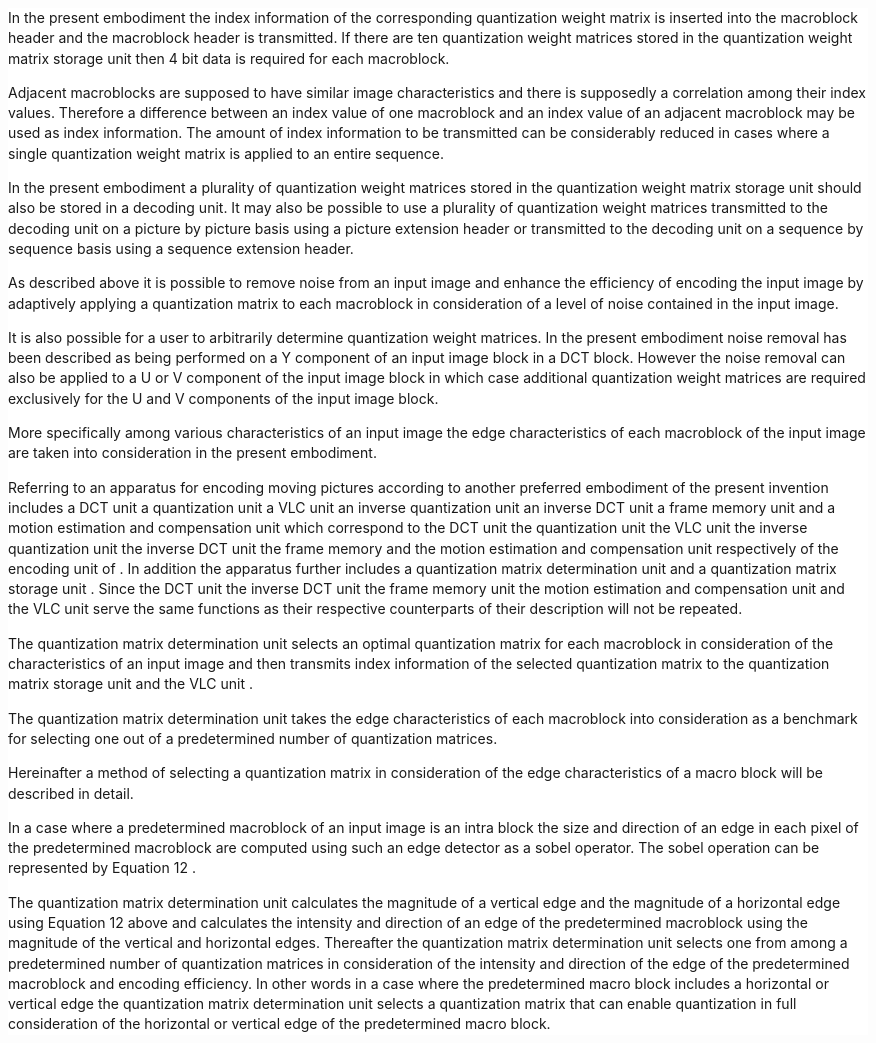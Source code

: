 In the present embodiment the index information of the corresponding quantization weight matrix is inserted into the macroblock header and the macroblock header is transmitted. If there are ten quantization weight matrices stored in the quantization weight matrix storage unit then 4 bit data is required for each macroblock.

Adjacent macroblocks are supposed to have similar image characteristics and there is supposedly a correlation among their index values. Therefore a difference between an index value of one macroblock and an index value of an adjacent macroblock may be used as index information. The amount of index information to be transmitted can be considerably reduced in cases where a single quantization weight matrix is applied to an entire sequence.

In the present embodiment a plurality of quantization weight matrices stored in the quantization weight matrix storage unit should also be stored in a decoding unit. It may also be possible to use a plurality of quantization weight matrices transmitted to the decoding unit on a picture by picture basis using a picture extension header or transmitted to the decoding unit on a sequence by sequence basis using a sequence extension header.

As described above it is possible to remove noise from an input image and enhance the efficiency of encoding the input image by adaptively applying a quantization matrix to each macroblock in consideration of a level of noise contained in the input image.

It is also possible for a user to arbitrarily determine quantization weight matrices. In the present embodiment noise removal has been described as being performed on a Y component of an input image block in a DCT block. However the noise removal can also be applied to a U or V component of the input image block in which case additional quantization weight matrices are required exclusively for the U and V components of the input image block.

More specifically among various characteristics of an input image the edge characteristics of each macroblock of the input image are taken into consideration in the present embodiment.

Referring to an apparatus for encoding moving pictures according to another preferred embodiment of the present invention includes a DCT unit a quantization unit a VLC unit an inverse quantization unit an inverse DCT unit a frame memory unit and a motion estimation and compensation unit which correspond to the DCT unit the quantization unit the VLC unit the inverse quantization unit the inverse DCT unit the frame memory and the motion estimation and compensation unit respectively of the encoding unit of . In addition the apparatus further includes a quantization matrix determination unit and a quantization matrix storage unit . Since the DCT unit the inverse DCT unit the frame memory unit the motion estimation and compensation unit and the VLC unit serve the same functions as their respective counterparts of their description will not be repeated.

The quantization matrix determination unit selects an optimal quantization matrix for each macroblock in consideration of the characteristics of an input image and then transmits index information of the selected quantization matrix to the quantization matrix storage unit and the VLC unit .

The quantization matrix determination unit takes the edge characteristics of each macroblock into consideration as a benchmark for selecting one out of a predetermined number of quantization matrices.

Hereinafter a method of selecting a quantization matrix in consideration of the edge characteristics of a macro block will be described in detail.

In a case where a predetermined macroblock of an input image is an intra block the size and direction of an edge in each pixel of the predetermined macroblock are computed using such an edge detector as a sobel operator. The sobel operation can be represented by Equation 12 .

The quantization matrix determination unit calculates the magnitude of a vertical edge and the magnitude of a horizontal edge using Equation 12 above and calculates the intensity and direction of an edge of the predetermined macroblock using the magnitude of the vertical and horizontal edges. Thereafter the quantization matrix determination unit selects one from among a predetermined number of quantization matrices in consideration of the intensity and direction of the edge of the predetermined macroblock and encoding efficiency. In other words in a case where the predetermined macro block includes a horizontal or vertical edge the quantization matrix determination unit selects a quantization matrix that can enable quantization in full consideration of the horizontal or vertical edge of the predetermined macro block.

**WORK REQUIRED**
From the line holding "Hereinafter a method" down to the last line of the records above, restate each line exactly as written.

**EXERCISE ANSWER**
Hereinafter a method of selecting a quantization matrix in consideration of the edge characteristics of a macro block will be described in detail.

In a case where a predetermined macroblock of an input image is an intra block the size and direction of an edge in each pixel of the predetermined macroblock are computed using such an edge detector as a sobel operator. The sobel operation can be represented by Equation 12 .

The quantization matrix determination unit calculates the magnitude of a vertical edge and the magnitude of a horizontal edge using Equation 12 above and calculates the intensity and direction of an edge of the predetermined macroblock using the magnitude of the vertical and horizontal edges. Thereafter the quantization matrix determination unit selects one from among a predetermined number of quantization matrices in consideration of the intensity and direction of the edge of the predetermined macroblock and encoding efficiency. In other words in a case where the predetermined macro block includes a horizontal or vertical edge the quantization matrix determination unit selects a quantization matrix that can enable quantization in full consideration of the horizontal or vertical edge of the predetermined macro block.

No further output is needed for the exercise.